Talking!

This article focuses on the benefits of talking through your feelings and experiences, rather than getting lost in your head!

Talking out loud to another person is one of the best things for our souls and minds. It’s why we discuss the most trivial, normal, and basic parts of each day, every day, with our partners. It’s why the majority of our teaching and training as a culture involves one person speaking to others. It’s also why saying things out loud to a therapist or professional can be so relieving for our brains to dispense and process.

Things can happen to us that don’t seem important or bothersome at the time, but that can fester and begin presenting as physical problems or symptoms such as anxiety. Talking through that situation with a friend or a counselor allows it to filter and leave your system, as well as collaborating with another caring person on how to resolve it entirely (if possible).

So much of our socialization involves talking with others. We set coffee dates with our friends on a biweekly basis. We invite friends over to our house to play games and talk about our lives. Our family members who live far away from us will call us to talk about things. All of this communication is verbal and frequent for anyone who chooses to stay connected to any other person and maintain a relationship.

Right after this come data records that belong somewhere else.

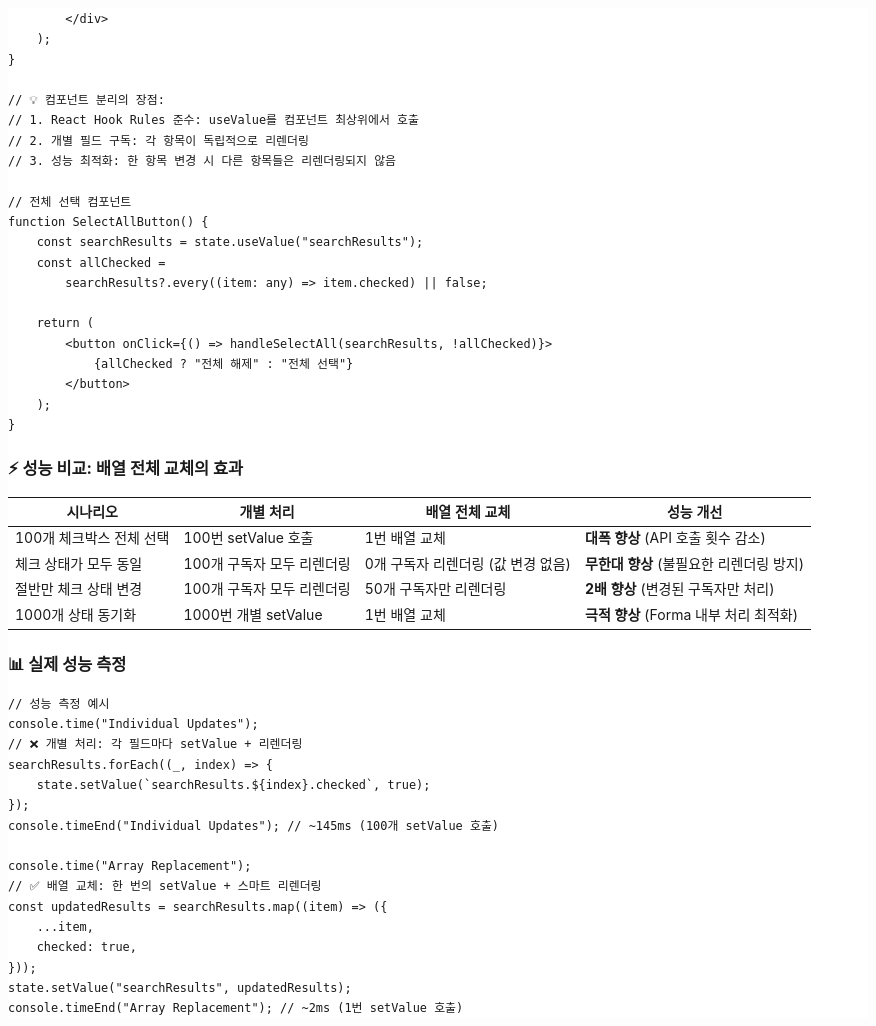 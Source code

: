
 ```tsx
        </div>
    );
}

// 💡 컴포넌트 분리의 장점:
// 1. React Hook Rules 준수: useValue를 컴포넌트 최상위에서 호출
// 2. 개별 필드 구독: 각 항목이 독립적으로 리렌더링
// 3. 성능 최적화: 한 항목 변경 시 다른 항목들은 리렌더링되지 않음

// 전체 선택 컴포넌트
function SelectAllButton() {
    const searchResults = state.useValue("searchResults");
    const allChecked =
        searchResults?.every((item: any) => item.checked) || false;

    return (
        <button onClick={() => handleSelectAll(searchResults, !allChecked)}>
            {allChecked ? "전체 해제" : "전체 선택"}
        </button>
    );
}
```

### ⚡ 성능 비교: 배열 전체 교체의 효과

| 시나리오                 | 개별 처리                  | 배열 전체 교체                     | 성능 개선                                |
| ------------------------ | -------------------------- | ---------------------------------- | ---------------------------------------- |
| 100개 체크박스 전체 선택 | 100번 setValue 호출        | 1번 배열 교체                      | **대폭 향상** (API 호출 횟수 감소)       |
| 체크 상태가 모두 동일    | 100개 구독자 모두 리렌더링 | 0개 구독자 리렌더링 (값 변경 없음) | **무한대 향상** (불필요한 리렌더링 방지) |
| 절반만 체크 상태 변경    | 100개 구독자 모두 리렌더링 | 50개 구독자만 리렌더링             | **2배 향상** (변경된 구독자만 처리)      |
| 1000개 상태 동기화       | 1000번 개별 setValue       | 1번 배열 교체                      | **극적 향상** (Forma 내부 처리 최적화)   |

### 📊 실제 성능 측정

```tsx
// 성능 측정 예시
console.time("Individual Updates");
// ❌ 개별 처리: 각 필드마다 setValue + 리렌더링
searchResults.forEach((_, index) => {
    state.setValue(`searchResults.${index}.checked`, true);
});
console.timeEnd("Individual Updates"); // ~145ms (100개 setValue 호출)

console.time("Array Replacement");
// ✅ 배열 교체: 한 번의 setValue + 스마트 리렌더링
const updatedResults = searchResults.map((item) => ({
    ...item,
    checked: true,
}));
state.setValue("searchResults", updatedResults);
console.timeEnd("Array Replacement"); // ~2ms (1번 setValue 호출)
```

I think we can all admit that while listening to our friends tell stories is interesting, we are simultaneously waiting for our turn to jump in with a relating story or joke to offer. It makes us feel good to hear our own voices and have our words be positively reacted to by those we care about. Having other laugh at our jokes, express admiration at something we did, or validate our stories is something we need for our personal wellness. It is not selfish to want that, as long as we try to keep the exchange equally fulfilling.

When speaking with a counselor, however, an unequal setting is normal- as you should be the one sharing your thoughts the majority of the time. Rather than an exchange of conversation in regular society where you would know as much about a person as they know about you- a therapist/client relationship involves closer to a 10/90 share of thoughts and information. If you are someone who doesn’t have a trusted and intelligent person in your life to share conversation with, having a counselor listen to you can be extremely gratifying- as the discussion is wholly focused on you and you cannot be laughed at or put down. A similar relationship structure may be a parent and their young child- as the parent likely does not share as many thoughts as the child does, conversations are almost entirely focused around the child, and the parent encourages the child through everything rather than ridiculing.

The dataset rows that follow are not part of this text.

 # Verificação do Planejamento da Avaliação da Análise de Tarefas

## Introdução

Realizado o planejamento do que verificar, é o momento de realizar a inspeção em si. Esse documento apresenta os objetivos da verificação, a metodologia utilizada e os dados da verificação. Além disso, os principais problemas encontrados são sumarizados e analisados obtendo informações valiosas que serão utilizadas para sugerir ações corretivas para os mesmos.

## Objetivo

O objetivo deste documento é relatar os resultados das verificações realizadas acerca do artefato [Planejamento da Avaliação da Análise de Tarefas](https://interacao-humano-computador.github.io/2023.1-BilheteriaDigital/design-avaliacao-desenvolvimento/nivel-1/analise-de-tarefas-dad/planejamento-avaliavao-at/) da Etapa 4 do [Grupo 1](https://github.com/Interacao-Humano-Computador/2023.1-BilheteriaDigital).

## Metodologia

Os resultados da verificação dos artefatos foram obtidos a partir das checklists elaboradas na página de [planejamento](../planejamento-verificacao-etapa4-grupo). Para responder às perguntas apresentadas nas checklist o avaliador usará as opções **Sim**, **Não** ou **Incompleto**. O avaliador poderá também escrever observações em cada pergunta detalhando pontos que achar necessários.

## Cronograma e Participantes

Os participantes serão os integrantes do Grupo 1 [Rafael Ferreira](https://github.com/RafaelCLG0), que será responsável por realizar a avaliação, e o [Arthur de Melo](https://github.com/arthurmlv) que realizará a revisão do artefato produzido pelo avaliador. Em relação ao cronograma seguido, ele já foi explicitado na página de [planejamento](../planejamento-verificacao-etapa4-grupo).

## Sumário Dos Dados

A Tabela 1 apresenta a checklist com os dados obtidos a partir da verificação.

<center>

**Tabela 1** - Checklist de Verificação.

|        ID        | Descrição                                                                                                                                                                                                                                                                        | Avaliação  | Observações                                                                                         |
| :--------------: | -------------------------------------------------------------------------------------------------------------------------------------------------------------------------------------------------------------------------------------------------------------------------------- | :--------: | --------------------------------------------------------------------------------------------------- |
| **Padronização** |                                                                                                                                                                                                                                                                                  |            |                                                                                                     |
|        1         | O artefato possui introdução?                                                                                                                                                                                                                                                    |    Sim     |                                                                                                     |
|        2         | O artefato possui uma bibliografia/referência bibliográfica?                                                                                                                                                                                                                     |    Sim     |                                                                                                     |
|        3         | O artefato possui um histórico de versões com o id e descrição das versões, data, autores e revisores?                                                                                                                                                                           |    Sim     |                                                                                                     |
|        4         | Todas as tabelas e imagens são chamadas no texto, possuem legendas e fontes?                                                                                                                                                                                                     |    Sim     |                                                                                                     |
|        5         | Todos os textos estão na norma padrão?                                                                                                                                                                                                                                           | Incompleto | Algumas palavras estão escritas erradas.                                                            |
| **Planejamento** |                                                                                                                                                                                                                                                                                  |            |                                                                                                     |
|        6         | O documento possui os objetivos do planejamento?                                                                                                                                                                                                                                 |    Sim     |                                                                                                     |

Similarly to talking things out loud with another individual, letter writing works the same way for me. I regularly write letters to my best friend about not only day-to-day news updates but also dark thoughts, ideas, feelings, and concerns. These letters allow each of us to express our thoughts and get them out to someone who cares, and receive advice and validation in turn- even though we live far apart and are both busy. Our in person or over the phone conversations are rarely as deep as our letters, but I am happy we found something that works for us. If you don’t have a trusted person you can have a voice-conversation with, writing out your thoughts and seeing them on paper can be equally as gratifying and healing. Sharing them with another person allows for even greater meditation on your words.

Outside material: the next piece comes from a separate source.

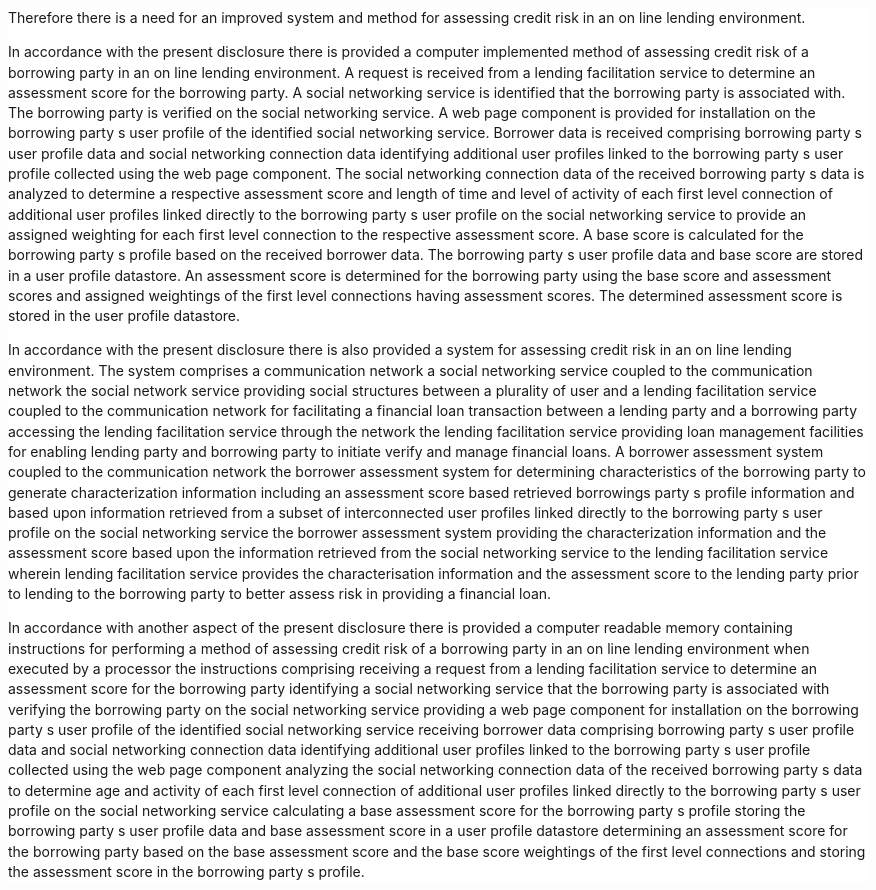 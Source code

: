 Therefore there is a need for an improved system and method for assessing credit risk in an on line lending environment.

In accordance with the present disclosure there is provided a computer implemented method of assessing credit risk of a borrowing party in an on line lending environment. A request is received from a lending facilitation service to determine an assessment score for the borrowing party. A social networking service is identified that the borrowing party is associated with. The borrowing party is verified on the social networking service. A web page component is provided for installation on the borrowing party s user profile of the identified social networking service. Borrower data is received comprising borrowing party s user profile data and social networking connection data identifying additional user profiles linked to the borrowing party s user profile collected using the web page component. The social networking connection data of the received borrowing party s data is analyzed to determine a respective assessment score and length of time and level of activity of each first level connection of additional user profiles linked directly to the borrowing party s user profile on the social networking service to provide an assigned weighting for each first level connection to the respective assessment score. A base score is calculated for the borrowing party s profile based on the received borrower data. The borrowing party s user profile data and base score are stored in a user profile datastore. An assessment score is determined for the borrowing party using the base score and assessment scores and assigned weightings of the first level connections having assessment scores. The determined assessment score is stored in the user profile datastore.

In accordance with the present disclosure there is also provided a system for assessing credit risk in an on line lending environment. The system comprises a communication network a social networking service coupled to the communication network the social network service providing social structures between a plurality of user and a lending facilitation service coupled to the communication network for facilitating a financial loan transaction between a lending party and a borrowing party accessing the lending facilitation service through the network the lending facilitation service providing loan management facilities for enabling lending party and borrowing party to initiate verify and manage financial loans. A borrower assessment system coupled to the communication network the borrower assessment system for determining characteristics of the borrowing party to generate characterization information including an assessment score based retrieved borrowings party s profile information and based upon information retrieved from a subset of interconnected user profiles linked directly to the borrowing party s user profile on the social networking service the borrower assessment system providing the characterization information and the assessment score based upon the information retrieved from the social networking service to the lending facilitation service wherein lending facilitation service provides the characterisation information and the assessment score to the lending party prior to lending to the borrowing party to better assess risk in providing a financial loan.

In accordance with another aspect of the present disclosure there is provided a computer readable memory containing instructions for performing a method of assessing credit risk of a borrowing party in an on line lending environment when executed by a processor the instructions comprising receiving a request from a lending facilitation service to determine an assessment score for the borrowing party identifying a social networking service that the borrowing party is associated with verifying the borrowing party on the social networking service providing a web page component for installation on the borrowing party s user profile of the identified social networking service receiving borrower data comprising borrowing party s user profile data and social networking connection data identifying additional user profiles linked to the borrowing party s user profile collected using the web page component analyzing the social networking connection data of the received borrowing party s data to determine age and activity of each first level connection of additional user profiles linked directly to the borrowing party s user profile on the social networking service calculating a base assessment score for the borrowing party s profile storing the borrowing party s user profile data and base assessment score in a user profile datastore determining an assessment score for the borrowing party based on the base assessment score and the base score weightings of the first level connections and storing the assessment score in the borrowing party s profile.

There is a reason our social culture dictates that we speak to other humans as we pass them by or engage in tasks. If a cashier didn’t ask you how your day was going, you may believe they are rude or feel as if something was missing from your interaction. Our brains, even the most introverted of us, crave conversation with others in order to fulfill one of our most basic needs of self-worth. 

If the cashier brings up a topic you have some sort of connection to- a sports team, an event, a product, a song- you will likely respond with a mention of your relation to it. “Oh my husband watches the Broncos”, “oh my friend has a daughter graduating then too”, “I have been eating this brand of chips for years, they’re the best!” You will likely never see this person again, and the conversation you engaged in could be considered meaningless, but it allowed you to talk about yourself- which is one of our most basic needs.

I always thought of myself as an introvert throughout my whole life, but there is nothing I find more fun and enjoyable than speaking with the few people around me that I trust. Talking to other humans can be risky- and keeping your guard up around unknown people and situations is normal and advisable. But don’t discount the opportunities you do get to engage verbally with other people. Let your brain fulfill its need to mindlessly chatter and get validation, let yourself process hidden thoughts out loud with a friend, and give your words a place to be heard and valued. It will feel a whole lot better if you do!